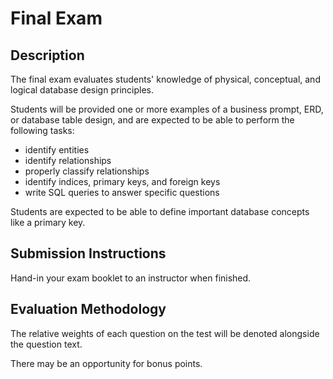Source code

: # Final Exam

## Description

The final exam evaluates students' knowledge of physical, conceptual, and logical database design principles.

Students will be provided one or more examples of a business prompt, ERD, or database table design, and are expected to be able to perform the following tasks:

 + identify entities
 + identify relationships
 + properly classify relationships
 + identify indices, primary keys, and foreign keys
 + write SQL queries to answer specific questions

Students are expected to be able to define important database concepts like a primary key.

## Submission Instructions

Hand-in your exam booklet to an instructor when finished.

## Evaluation Methodology

The relative weights of each question on the test will be denoted alongside the question text.

There may be an opportunity for bonus points.
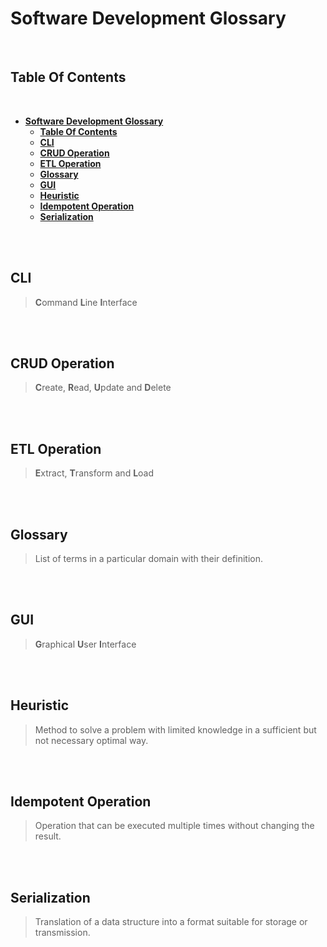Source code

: # **Software Development Glossary**
<br>

## **Table Of Contents**
<br>

- [**Software Development Glossary**](#software-development-glossary)
  - [**Table Of Contents**](#table-of-contents)
  - [**CLI**](#cli)
  - [**CRUD Operation**](#crud-operation)
  - [**ETL Operation**](#etl-operation)
  - [**Glossary**](#glossary)
  - [**GUI**](#gui)
  - [**Heuristic**](#heuristic)
  - [**Idempotent Operation**](#idempotent-operation)
  - [**Serialization**](#serialization)

<br>
<br>

## **CLI**
> **C**ommand **L**ine **I**nterface

<br>
<br>

## **CRUD Operation**
> **C**reate, **R**ead, **U**pdate and **D**elete

<br>
<br>

## **ETL Operation**
> **E**xtract, **T**ransform and **L**oad

<br>
<br>

## **Glossary**
> List of terms in a particular domain with their definition.

<br>
<br>

## **GUI**
> **G**raphical **U**ser **I**nterface

<br>
<br>

## **Heuristic**
> Method to solve a problem with limited knowledge in a sufficient but not necessary optimal way.

<br>
<br>

## **Idempotent Operation**
> Operation that can be executed multiple times without changing the result.

<br>
<br>

## **Serialization**
> Translation of a data structure into a format suitable for storage or transmission.
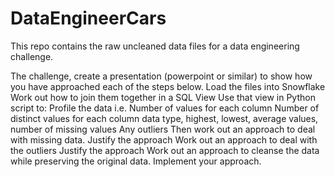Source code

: # DataEngineerCars
This repo contains the raw uncleaned data files for a data engineering challenge.

The challenge, create a presentation (powerpoint or similar) to show how you have approached each of the steps below. 
Load the files into Snowflake
Work out how to join them together in a SQL View
Use that view in Python script to:
Profile the data i.e.
  Number of values for each column
  Number of distinct values for each column
  data type, highest, lowest, average values, 
  number of missing values
  Any outliers 
Then work out an approach to deal with missing data.
  Justify the approach
Work out an approach to deal with the outliers
  Justify the approach
Work out an approach to cleanse the data while preserving the original data. 
Implement your approach.
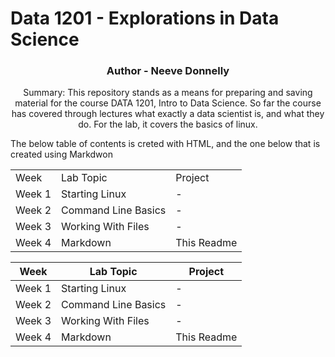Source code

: # Data 1201 - Explorations in Data Science
<h3 align="center">Author - Neeve Donnelly</h3>
<p align="center">Summary: This repository stands as a means for preparing and saving material for the course DATA 1201, Intro to Data Science. So far the course has covered through lectures what exactly a data scientist is, and what they do. For the lab, it covers the basics of linux.<p>

<p>The below table of contents is creted with HTML, and the one below that is created using Markdwon</p>
<table>
<tr> <td>Week</td> <td>Lab Topic</td> <td>Project</td> </tr>
</tr> <td>Week 1</td> <td>Starting Linux</td> <td>-</td> </tr>
<tr> <td>Week 2</td> <td>Command Line Basics</td> <td>-</td> </tr>
<tr> <td>Week 3</td> <td>Working With Files</td> <td>-</td> </tr>
<tr> <td>Week 4</td> <td>Markdown</td> <td>This Readme</td> </tr>
</table>

|Week|Lab Topic|Project|
|---|---|---|
|Week 1|Starting Linux|-|
|Week 2|Command Line Basics|-|
|Week 3|Working With Files|-|
|Week 4|Markdown|This Readme|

☆ ☆ ☆ ☆ ☆

The line with "and foreign keys" ends the range, and the first line of the data begins it; repeat exactly those lines and nothing more, omitting pictures.

Source code

: # Final Exam

## Description

The final exam evaluates students' knowledge of physical, conceptual, and logical database design principles.

Students will be provided one or more examples of a business prompt, ERD, or database table design, and are expected to be able to perform the following tasks:

 + identify entities
 + identify relationships
 + properly classify relationships
 + identify indices, primary keys, and foreign keys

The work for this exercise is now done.